My boyfriend just came back from a semester abroad in Paris—and he came back a smoker. I am not a smoker. Never have been, never will be. I couldn’t smoke during high school as I was dancing professionally for an opera company, and by the time I got to college it just didn’t seem like a big deal anymore. Smoking has just never really been on my radar; I know it’s bad for you, obviously, but I don’t feel the need to go protest outside Phillip Morris.
I’ve never dated a smoker because I never liked a guy that did smoke. I am not sure if it’s because I don’t like smokers, or none of the guys I was into happened to smoke, or if there is any difference between the two. Maybe if they had smoked I wouldn’t have been attracted? Impossible to know. All of that has changed now.
My boyfriend and I are living together for the first time … with my parents in an NYC apartment, so it was going to be an interesting summer no matter what. When I went to visit him in Paris he had started smoking, but only occasionally and he said it was just a Paris thing, he wouldn’t do it once he came home. He told me about the cultural significance, how it helped him make friends, and he only smoked one cigarette a few days a week anyway. No biggie.
I didn’t like it back then, but I was in Paris and I was in love. Think of every cliché of young love in the Parisian spring time. We probably made onlookers want to vomit quiche, but I was too happy to care. I didn’t want to rock the boat and ruin our Hollywood moment. At first I said that as long I didn’t see him smoking and he promised to quit before he came home, I could deal with it for the moment. I soon amended the rules to include not kissing until he brushed his teeth. Eventually he was smoking in front of me, but I told myself he was just living a Parisian fantasy. Now that he’s home, that excuse doesn’t work as well.
The question now is what do I do? I’ve realized that I would never start a relationship with a smoker. It’s a disgusting habit that kills you. I won’t bore you with the millions of ways smoking destroys your body, because you probably know them already. The point is, my boyfriend wasn’t a smoker when we started dating. Now he is. I was not prepared for this scenario. I know smokers are made, not born, but I never thought my boyfriend would become a smoker mid-relationship. I never imagined that a boyfriend would become a smoker in his mid-twenties. He doesn’t have the same excuse previous generations do; the cigarette companies lied so people truly didn’t know smoking was bad for them. Well, everyone knows now, which is why I just can’t comprehend why he would start.
Smoking doesn’t just affect the smoker. Anyone heard of second hand smoke? That’s not what actually really gets my fuming.

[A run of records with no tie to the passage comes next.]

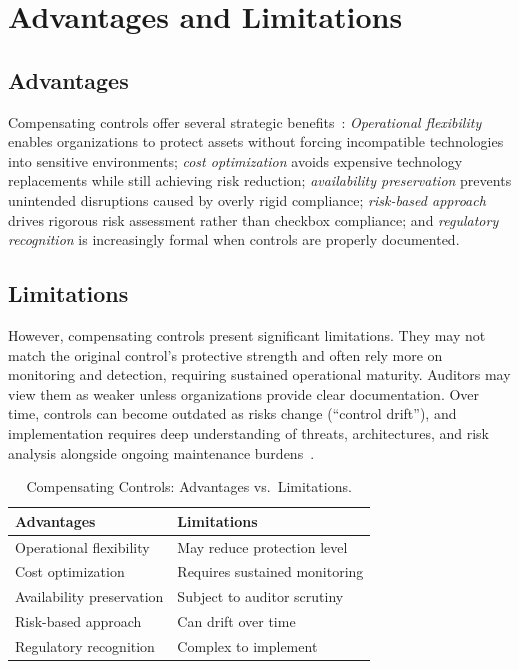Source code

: \documentclass[sigconf,nonacm]{acmart}
\begin{document}
\section{Advantages and Limitations}

\subsection{Advantages}

Compensating controls offer several strategic benefits~\cite{reach2024,metricstream2024,
fortinet2024,nist2020controls,koleyjessen2024,techtarget2024}:
\textit{Operational flexibility} enables organizations to protect assets without forcing
incompatible technologies into sensitive environments; \textit{cost optimization} avoids
expensive technology replacements while still achieving risk reduction;
\textit{availability preservation} prevents unintended disruptions caused by overly rigid
compliance; \textit{risk-based approach} drives rigorous risk assessment rather than
checkbox compliance; and \textit{regulatory recognition} is increasingly formal when
controls are properly documented.

\subsection{Limitations}

However, compensating controls present significant limitations. They may not match the
original control's protective strength and often rely more on monitoring and detection,
requiring sustained operational maturity. Auditors may view them as weaker unless
organizations provide clear documentation. Over time, controls can become outdated
as risks change (``control drift''), and implementation requires deep understanding of
threats, architectures, and risk analysis alongside ongoing maintenance
burdens~\cite{metricstream2024,reach2024,naruc2024,fortinet2024,techtarget2024}.

\begin{table}[h]
\caption{Compensating Controls: Advantages vs.\ Limitations.}
\label{tab:tradeoffs}
\small
\begin{tabularx}{\columnwidth}{@{}XX@{}}
\toprule
\textbf{Advantages} & \textbf{Limitations} \\
\midrule
Operational flexibility  & May reduce protection level      \\
\addlinespace[2pt]
Cost optimization        & Requires sustained monitoring    \\
\addlinespace[2pt]
Availability preservation & Subject to auditor scrutiny     \\
\addlinespace[2pt]
Risk-based approach      & Can drift over time              \\
\addlinespace[2pt]
Regulatory recognition   & Complex to implement             \\
\bottomrule
\end{tabularx}
\end{table}
\end{document}
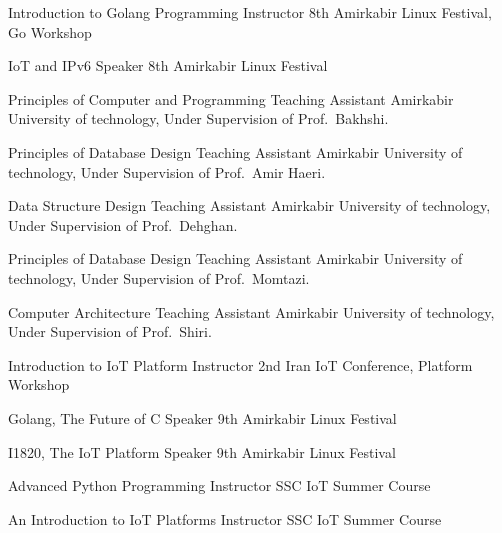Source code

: \documentclass[]{friggeri-cv} %
\begin{document}
\begin{entrylist}
	{Introduction to Golang Programming}
	{Instructor}
	{8th Amirkabir Linux Festival, Go Workshop}
	

	{IoT and IPv6}
	{Speaker}
	{8th Amirkabir Linux Festival}


	{Principles of Computer and Programming}
	{Teaching Assistant}
	{Amirkabir University of technology, Under Supervision of Prof.\ Bakhshi.}


	{Principles of Database Design}
	{Teaching Assistant}
	{Amirkabir University of technology, Under Supervision of Prof.\ Amir Haeri.}

	
	{Data Structure Design}
	{Teaching Assistant}
	{Amirkabir University of technology, Under Supervision of Prof.\ Dehghan.}

	
	{Principles of Database Design}
	{Teaching Assistant}
	{Amirkabir University of technology, Under Supervision of Prof.\ Momtazi.}


	{Computer Architecture}
	{Teaching Assistant}
	{Amirkabir University of technology, Under Supervision of Prof.\ Shiri.}

	
	{Introduction to IoT Platform}
	{Instructor}
	{2nd Iran IoT Conference, Platform Workshop}


	{Golang, The Future of C}
	{Speaker}
	{9th Amirkabir Linux Festival}


	{I1820, The IoT Platform}
	{Speaker}
	{9th Amirkabir Linux Festival}


	{Advanced Python Programming}
	{Instructor}
	{SSC IoT Summer Course}


	{An Introduction to IoT Platforms}
	{Instructor}
	{SSC IoT Summer Course}


\end{entrylist}
\end{document}
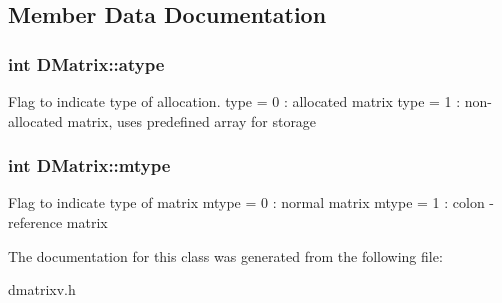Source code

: \subsection{Member Data Documentation}
\hypertarget{classDMatrix_a7d862f142821d27ff3ca0620170428ba}{
\subsubsection[{atype}]{\setlength{\rightskip}{0pt plus 5cm}int {\bf DMatrix::atype}}}
\label{classDMatrix_a7d862f142821d27ff3ca0620170428ba}
Flag to indicate type of allocation. type = 0 : allocated matrix type = 1 : non-\/allocated matrix, uses predefined array for storage \hypertarget{classDMatrix_a1b72a6547b064c5e262e5db9389b34f4}{
\subsubsection[{mtype}]{\setlength{\rightskip}{0pt plus 5cm}int {\bf DMatrix::mtype}}}
\label{classDMatrix_a1b72a6547b064c5e262e5db9389b34f4}
Flag to indicate type of matrix mtype = 0 : normal matrix mtype = 1 : colon -\/ reference matrix 

The documentation for this class was generated from the following file:\begin{DoxyCompactItemize}
\item 
dmatrixv.h\end{DoxyCompactItemize}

What gets me is that this perfectly healthy man is destroying his body! Admittedly, I have a case of bitter lemons. I could legitimately pass my anger off on that the fact that if we make it through this he is shortening our time on the planet together (no rocking chair or early bird specials for him) or that I am not particularly looking forward to being at his bedside as he dies from lung cancer. These are all reasons I am upset, but I am also jealous.
Not about the smoking part. I maintain that is gross. My specific problem is that I envy his health. I have a serious auto-immune disease. I was even in remission for a few years. It doesn’t really matter so much now, since with a daily load of medicine that would knock out an elephant, I am fine. I come to work every day, run at nights, hangout with friends on the weekends, the usual. Most of the time I feel fine, and with selective memory it is easy to ignore the constant doctors appointments and blood tests. After some really rough years, my body is strong and I am stronger. But it is the memories of the pain, the hospital, the procedures that makes his choice to smoke particularly offensive to me. My mom wisely pointed out that since the bad years were way before his time, he doesn’t understand why his choice to destroy his perfectly functioning body enrages me. But how do I tell him? How do you make someone understand an experience they have no experience with?
I was thinking about this situation all week, and an article in this morning’s New York Times made me confront him. I showed him the headline “Senate Approves Tight Regulation Over Cigarettes”, but that didn’t seem to faze him. Now I am stumped. It’s nothing so dramatic as he can’t live without cigarettes and I can’t live without him, but he doesn’t want to quit. Where does that leave me?